Nella mia esperienza internazionale come Presidente del Comitato europeo per la prevenzione della tortura e dei trattamenti o pene inumani o degradanti – esperienza che si è protratta per molti anni – mi sono più volte dovuto misurare con le inadeguatezze del nostro sistema detentivo, spesso non corrispondente nella pratica a quanto delineato dalla Costituzione circa la finalità delle pene e ben formulato dall’ordinamento penitenziario.

Le critiche non riguardavano soltanto il superaffollamento che ha portato poi alla sentenza ‘pilota’ nel caso Torreggiani e altri c. Italia nel 2013 e che mi ha visto come protagonista diretto nel formulare la strategia nazionale per rispondere a quanto richiesto dalla Corte europea. Riguardavano, infatti, anche l’organizzazione del tempo della detenzione, spesso vuoto o riempito da alcune attività che avevano più il senso dell’intrattenimento che non quello dell’investimento per una maggiore consapevolezza di quanto commesso e un diverso strutturato ritorno al contesto sociale esterno.

La Commissione nominata dal Ministro della giustizia pro tempore per definire il Piano d’azione da proporre al Comitato per l’esecuzione delle sentenze della Corte – organo del Comitato dei Ministri del Consiglio d’Europa – ha lavorato sia per individuare le strategie per diminuire i numeri delle presenze, sia e fortemente per ridefinire la giornata detentiva e quindi ridare significato al tempo recluso. Il Ministro mi nominò Presidente di tale Commissione e in questa prospettiva abbiamo orientato il lavoro che ha portato poi alla positiva chiusura del caso, con grande risparmio per il nostro Paese e con la ricostruzione della propria immagine nel contesto europeo.

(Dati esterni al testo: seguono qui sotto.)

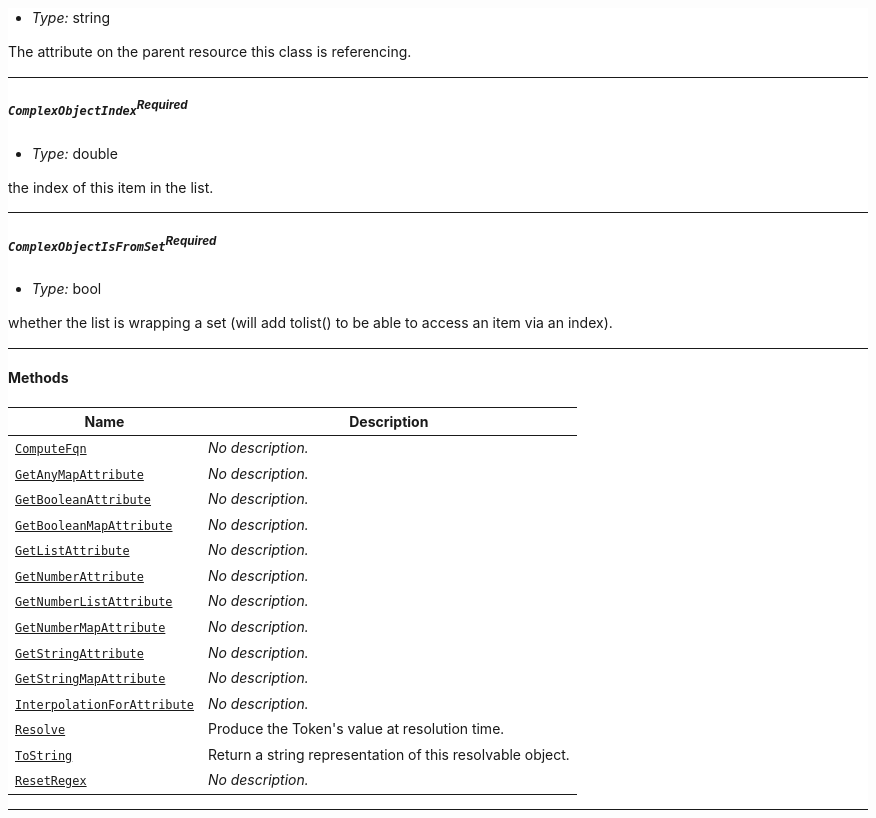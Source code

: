 - *Type:* string

The attribute on the parent resource this class is referencing.

---

##### `ComplexObjectIndex`<sup>Required</sup> <a name="ComplexObjectIndex" id="rhizo-co-terraform-provider-oci.dataOciOpensearchOpensearchClusters.DataOciOpensearchOpensearchClustersFilterOutputReference.Initializer.parameter.complexObjectIndex"></a>

- *Type:* double

the index of this item in the list.

---

##### `ComplexObjectIsFromSet`<sup>Required</sup> <a name="ComplexObjectIsFromSet" id="rhizo-co-terraform-provider-oci.dataOciOpensearchOpensearchClusters.DataOciOpensearchOpensearchClustersFilterOutputReference.Initializer.parameter.complexObjectIsFromSet"></a>

- *Type:* bool

whether the list is wrapping a set (will add tolist() to be able to access an item via an index).

---

#### Methods <a name="Methods" id="Methods"></a>

| **Name** | **Description** |
| --- | --- |
| <code><a href="#rhizo-co-terraform-provider-oci.dataOciOpensearchOpensearchClusters.DataOciOpensearchOpensearchClustersFilterOutputReference.computeFqn">ComputeFqn</a></code> | *No description.* |
| <code><a href="#rhizo-co-terraform-provider-oci.dataOciOpensearchOpensearchClusters.DataOciOpensearchOpensearchClustersFilterOutputReference.getAnyMapAttribute">GetAnyMapAttribute</a></code> | *No description.* |
| <code><a href="#rhizo-co-terraform-provider-oci.dataOciOpensearchOpensearchClusters.DataOciOpensearchOpensearchClustersFilterOutputReference.getBooleanAttribute">GetBooleanAttribute</a></code> | *No description.* |
| <code><a href="#rhizo-co-terraform-provider-oci.dataOciOpensearchOpensearchClusters.DataOciOpensearchOpensearchClustersFilterOutputReference.getBooleanMapAttribute">GetBooleanMapAttribute</a></code> | *No description.* |
| <code><a href="#rhizo-co-terraform-provider-oci.dataOciOpensearchOpensearchClusters.DataOciOpensearchOpensearchClustersFilterOutputReference.getListAttribute">GetListAttribute</a></code> | *No description.* |
| <code><a href="#rhizo-co-terraform-provider-oci.dataOciOpensearchOpensearchClusters.DataOciOpensearchOpensearchClustersFilterOutputReference.getNumberAttribute">GetNumberAttribute</a></code> | *No description.* |
| <code><a href="#rhizo-co-terraform-provider-oci.dataOciOpensearchOpensearchClusters.DataOciOpensearchOpensearchClustersFilterOutputReference.getNumberListAttribute">GetNumberListAttribute</a></code> | *No description.* |
| <code><a href="#rhizo-co-terraform-provider-oci.dataOciOpensearchOpensearchClusters.DataOciOpensearchOpensearchClustersFilterOutputReference.getNumberMapAttribute">GetNumberMapAttribute</a></code> | *No description.* |
| <code><a href="#rhizo-co-terraform-provider-oci.dataOciOpensearchOpensearchClusters.DataOciOpensearchOpensearchClustersFilterOutputReference.getStringAttribute">GetStringAttribute</a></code> | *No description.* |
| <code><a href="#rhizo-co-terraform-provider-oci.dataOciOpensearchOpensearchClusters.DataOciOpensearchOpensearchClustersFilterOutputReference.getStringMapAttribute">GetStringMapAttribute</a></code> | *No description.* |
| <code><a href="#rhizo-co-terraform-provider-oci.dataOciOpensearchOpensearchClusters.DataOciOpensearchOpensearchClustersFilterOutputReference.interpolationForAttribute">InterpolationForAttribute</a></code> | *No description.* |
| <code><a href="#rhizo-co-terraform-provider-oci.dataOciOpensearchOpensearchClusters.DataOciOpensearchOpensearchClustersFilterOutputReference.resolve">Resolve</a></code> | Produce the Token's value at resolution time. |
| <code><a href="#rhizo-co-terraform-provider-oci.dataOciOpensearchOpensearchClusters.DataOciOpensearchOpensearchClustersFilterOutputReference.toString">ToString</a></code> | Return a string representation of this resolvable object. |
| <code><a href="#rhizo-co-terraform-provider-oci.dataOciOpensearchOpensearchClusters.DataOciOpensearchOpensearchClustersFilterOutputReference.resetRegex">ResetRegex</a></code> | *No description.* |

---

In questi contesti, che ho sommariamente richiamato, l’esperienza teatrale diffusa in molti Istituti penitenziari è stata sempre presentata e apprezzata come elemento di forza e punto di valore del nostro sistema. In effetti, già numericamente emerge l’importanza di questa esperienza, ormai sedimentata e chiede di essere maggiormente supportata fino a divenire una delle modalità specifiche in cui si articola l’esecuzione penale. Ciò proprio per il valore che questa esperienza porta nella riscoperta di ciò che più volte ho definito il proprio “sé” culturale che è componente essenziale per quella consapevolezza che è condizione necessaria per un ritorno positivo alla società.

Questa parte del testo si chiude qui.